Roberto Rillo Bíscaro

Não sou do tipo que corre pra ver os filmes concorrentes ao ou ganhadores do Oscar. Se me interessam assisto, independente da indicação ou premiação. O Discurso do Rei (The King’s Speech, 2010) é um desses casos. Produção britânica com tema histórico, polvilhada com bons atores. Colin Firth merecidamente tem atraído a maioria dos comentários, mas o elenco de apoio é excelente. Deker Jacobi, Michael Gambon, Claire Blom e diversos rostos familiares para os fãs das produções da BBC. Sem contar com Geoffrey Rush e Helena Bonham Carter. Eu tinha que ver e o fiz noite passada.
A fatia da história de vida do Rei George IV (pai da atual rainha inglesa) escolhida pra ser levada ás telonas envolve a superação de sua gagueira através da ajuda de um fonoaudiólogo avant la lettre remixado com psicanalista. Professor Higgins encontra Paul Weston: Pygmalion In Treatment.
Como era de esperar o filme é redondinho. Cinema tradicional com roteiro bem amarrado, personagens tridimensionais, diálogos rápidos, pontuados por tiradas engraçadas e sarcásticas. Figurino e produção esmerados, bela música, com algumas peças do repertório clássico. Prato cheio tanto pra anglófilos e fãs de cinema mais “conservador”, como para detratores da monarquia e a turma vanguardista, que terão um Judas perfeito pra malhar.

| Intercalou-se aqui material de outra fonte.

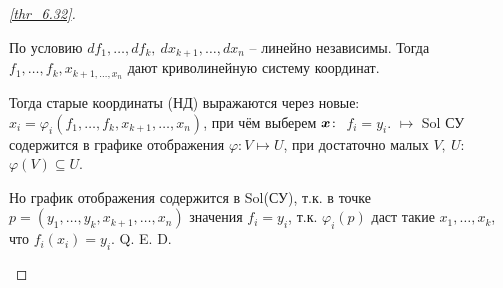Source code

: \begin{proof}[\ref{thr_6.32}]   

\begin{enumerate*}
    \item По условию $df_1, \ldots, df_k, \ dx_{k+1}, \ldots, dx_n$ -- линейно независимы. Тогда $f_1, \ldots, f_k, x_{k+1, \ldots, x_n}$ дают криволинейную систему координат. 
    \item Тогда старые координаты (НД) выражаются через новые: $x_i = \varphi_i(f_1, \ldots, f_k, x_{k+1}, \ldots, x_n)$, при чём выберем $\mbox{\boldmath $x$}\colon$ $f_i = y_i$. $\mapsto$ Sol СУ содержится в графике отображения $\varphi \colon V \mapsto  U$, при достаточно малых $V, \ U$: $\varphi(V) \subseteq U$. 
    \item Но график отображения содержится в Sol(СУ), т.к. в точке $p = (y_1, \ldots, y_k, x_{k+1},\ldots,x_n)$ значения $f_i = y_i$, т.к. $\varphi_i (p)$ даст такие $x_1, \ldots, x_k$, что $f_i(x_i)=y_i$. Q. E. D.
\end{enumerate*}
    
\end{proof}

O Discurso do Rei é uma história de superação de uma deficiência e, nos 2 quesitos é exemplar. George IV é uma personagem construída de modo a validar a moderna denominação “pessoa com”. Não é gago, é uma pessoa gaga, no sentido de que seu impedimento não é sua essência, mas sim parte duma personalidade multifacetada, atormentada por um grande complexo de inferioridade, assombrada pelo brutal condicionamento enfrentado pelos membros da Família Real. Canhoto, o Duque de York passou por doloroso treinamento pra se forçar a ser destro. Sua dificuldade para se comunicar é emoldurada no contexto de um meio social que esperava dele o perfeito cumprimento de suas responsabilidades constitucionais. Não se trata de um filme que provoca pena do gago, mas antes, mostra que Bertie é um ser humano, capaz de momentos tanto divertidos e simpáticos, quanto temperamentais e absolutamente antipáticos.
Essa pessoa com gagueira é mostrada em suas diferentes identidades e papeis sociais, através de seu relacionamento com as filhas, esposa, mãe, irmãos e membros do establishment. As cenas mais reveladoras, porém, acontecem durante suas sessões com o terapeuta Lionel Logue, que, para construir um George IV mais seguro necessita desconstruir algumas verdades acreditadas por seu “paciente”. As aspas foram usadas porque Bertie também é agente e igualmente modifica e influencia Lionel, que não é simplesmente quem “curará” um pobre e indefeso deficiente. Lionel é um profissional que trabalhará em parceria com a pessoa gaga para que esta supere seu problema. Sem paternalismo.
The King’s Speech deve trazer muitas lições e servir de lembrete pros que insistem em usar termos como “portador”, “sofrer de” e afins.

Um comentário:

  1. Também achei o filme espetacular. Estava procurando na internet resenhas e opiniões pessoais sobre este drama, mas encontrei pouca coisa escrita em português. Acho que ainda são poucas as pessoas que viram o filme aqui no Brasil.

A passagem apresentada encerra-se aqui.